' ' Cinema Romantico: Spectre

Monday, November 30, 2015

Spectre

“Spectre”, entry twenty-four into the indefatigable James Bond franchise, opens in the midst of Mexico City’s Dia de los Muertos festival. “The Dead Are Alive” imparts a title card which I guess is intended to indicate that, yes, Agent 007 is still here, punk, which seems absurd since every one of these movies contains a “James Bond Will Return” end credit but, hey, don’t let that stop Sam Mendes Doin’ Symbolism Over Here. This gives way to a bravura tracking shot, one which follows Bond (Daniel Craig, for the fourth time), disguised, so to speak, in a skeleton mask, maneuvering through the immense crowd with a pretty lady in her own faux-skeleton face, and off the street and up a set of stairs and into the boudoir. Here you can imagine Roger Moore putting the film itself on hold for a roll in the hay; Daniel Craig, however, opts for but a kiss or two before continuing on with the job. After all, you can’t interrupt the tracking shot. And that’s dispiriting. That’s our modern day Bond – one who won’t let having a go at it get in the way of a little filmmaking prowess. What’s the world coming to?


Used to be, a James Bond movie would end and the finer points of whatever happened, whatever woman 007 had fallen in love with, whatever megalomaniacal baddie he had dispatched, whatever havoc had been wreaked upon the world in general, would be discarded, fundamentally forgotten. It wasn’t that these movies ignored the realities of the world, necessarily, because they typically commented on actual issues, albeit with tongue firmly in cheek. But for a couple decades, at least, James Bond dabbled less in realism, more in escapism, while preferring to live in the moment rather than worrying about the past. This was not a film franchise interested in accruing emotional baggage; that was jettisoned along with all the other trash at fade-out.

The principal villain of “Spectre”, the spectacularly named Ernst Stavro Blofeld, played by Christoph Waltz like he’s on Tylenol PM, is intent on screwing with Bond by piling all that trash on 007’s proverbial doorstep. Stavro Blofeld does this by bankrolling a global surveillance system, one that infiltrates MI6 courtesy of smarmy young C (Andrew Scott) who repeatedly informs ever-ready M (Ralph Fiennes) and Moneypenny (Naomie Harris) how a single man in the field, a la Agent 007, will soon be rendered obsolete. If this sounds familiar, it is. It was the same basic plot of this past summer’s exemplary “Mission: Impossible – Rogue Nation.” Yet while Tom Cruise has come to be viewed through culture’s prism as rather humorless, and while his IMF Special Agent Ethan Hunt is essentially sexless, preferring to get turned on by a few good stunts as much his female co-stars, his film was a rollicking good time, modern day action moviemaking at its finest.

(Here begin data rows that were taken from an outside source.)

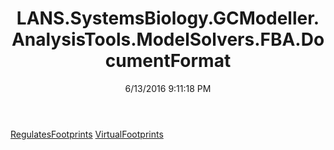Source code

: ﻿---
title: LANS.SystemsBiology.GCModeller.AnalysisTools.ModelSolvers.FBA.DocumentFormat
date: 6/13/2016 9:11:18 PM
---

[RegulatesFootprints](T-LANS.SystemsBiology.GCModeller.AnalysisTools.ModelSolvers.FBA.DocumentFormat.RegulatesFootprints.html)
[VirtualFootprints](T-LANS.SystemsBiology.GCModeller.AnalysisTools.ModelSolvers.FBA.DocumentFormat.VirtualFootprints.html)

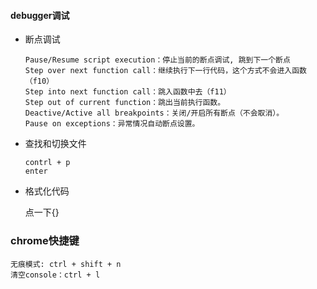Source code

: #### debugger调试
- 断点调试

      Pause/Resume script execution：停止当前的断点调试, 跳到下一个断点
      Step over next function call：继续执行下一行代码，这个方式不会进入函数（f10）
      Step into next function call：跳入函数中去（f11）
      Step out of current function：跳出当前执行函数。
      Deactive/Active all breakpoints：关闭/开启所有断点（不会取消）。
      Pause on exceptions：异常情况自动断点设置。
- 查找和切换文件

      contrl + p
      enter
- 格式化代码

    点一下{}

### chrome快捷键
    无痕模式: ctrl + shift + n
    清空console：ctrl + l 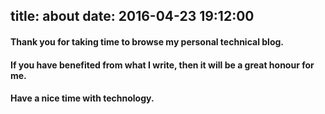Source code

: title: about
date: 2016-04-23 19:12:00
---

#### Thank you for taking time to browse my personal technical blog.  
#### If you have benefited from what I write, then it will be a great honour for me.  
#### Have a nice time with technology.  
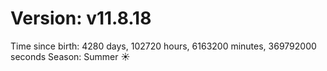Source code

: # Version: v11.8.18
Time since birth: 4280 days, 102720 hours, 6163200 minutes, 369792000 seconds
Season: Summer ☀️

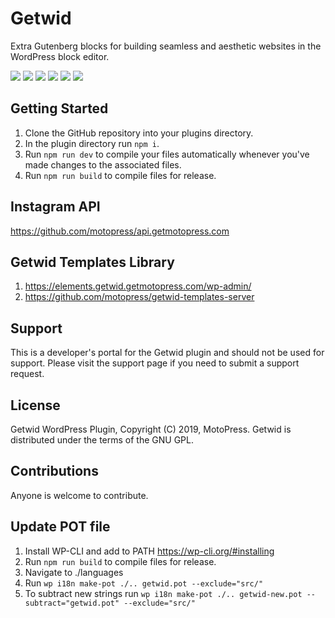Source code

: # Getwid
Extra Gutenberg blocks for building seamless and aesthetic websites in the WordPress block editor.

![](https://img.shields.io/wordpress/plugin/v/getwid)
![](https://img.shields.io/wordpress/plugin/wp-version/getwid)
![](https://img.shields.io/wordpress/plugin/dd/getwid)
![](https://img.shields.io/wordpress/plugin/installs/getwid)
![](https://img.shields.io/wordpress/plugin/rating/getwid)
![](https://img.shields.io/badge/license-GPL--2.0%2B-blue.svg?style=flat)

## Getting Started
1. Clone the GitHub repository into your plugins directory.
1. In the plugin directory run `npm i`.
1. Run `npm run dev` to compile your files automatically whenever you've made changes to the associated files.
1. Run `npm run build` to compile files for release.

## Instagram API
https://github.com/motopress/api.getmotopress.com

## Getwid Templates Library
1. https://elements.getwid.getmotopress.com/wp-admin/
1. https://github.com/motopress/getwid-templates-server

## Support
This is a developer's portal for the Getwid plugin and should not be used for support. Please visit the support page if you need to submit a support request.

## License
Getwid WordPress Plugin, Copyright (C) 2019, MotoPress.
Getwid is distributed under the terms of the GNU GPL.

## Contributions
Anyone is welcome to contribute.

## Update POT file
1. Install WP-CLI and add to PATH https://wp-cli.org/#installing
1. Run `npm run build` to compile files for release.
1. Navigate to ./languages
1. Run `wp i18n make-pot ./.. getwid.pot --exclude="src/"`
1. To subtract new strings run `wp i18n make-pot ./.. getwid-new.pot --subtract="getwid.pot" --exclude="src/"`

“Spectre” is cheerless. Director Sam Mendes has more a flair for composing handsome static frames like the one poolside where 007 emerges from the dark to off a couple would-be assassins then he does composing the sort of rhythmic action set pieces that leave you laughing on account of being immaculately wowed. Both Bond Girls are in the midst of grieving and unable to cut loose. An as-ever sensuous Monica Bellucci is criminally wasted, probably because she’s the oldest Bond Girl ever, which means Motion Picture Bylaws stipulate minimal screen time, telling James not to leave as her as if openly demanding for more than her piddly three minutes. Seydoux, meanwhile, hates on Bond, until she doesn’t because. Her few smiles feel like screenplay instructions. By the end, and this is no knock on Seydoux but on the movie as made, I sort of forgot she was even along for the ride. And Bond himself, unfortunately, is scarred so heavily by the past that he feels, as he did in “Skyfall”, more a product of a Christopher Nolan-ish universe than Ian Fleming’s.


That’s the grave irony, of course, the one Mendes and his team of screenwriters apparently can’t see; that they want Bond to represent what he has always stood for in the face of MI6 potentially being replaced even as they exhaustively try and update his story for modern times by making everything from the Daniel Craig Bond-verse count in order to thematically unify his movies of the series. Backstory here, like the former M’s videotape from the grave, as if Judi Dench were Jamie Kennedy, is paramount to all other things. At one point he walks past pseudo-mugshots of previously encountered characters, like Vesper Lynd, like Raoul Silva, the moment becoming a modern update on the Funhouse Mirrors, but somehow even worse. The previous echoes so loudly throughout “Spectre” that the present gets the shaft; the moment now existing merely to comment on what has already transpired.

There is a late scene, nodding at “Goldfinger”, in which Stavro Blofeld drills into the head of 007, threatening to erase his memories, to render all that came before irrelevant. The arch-villain is stopped in the nick of time, of course. Oh, how I wished he’d succeeded, and bored every last reminiscence out of Bond’s brain until all that remained was the superfluousness of whatever came next.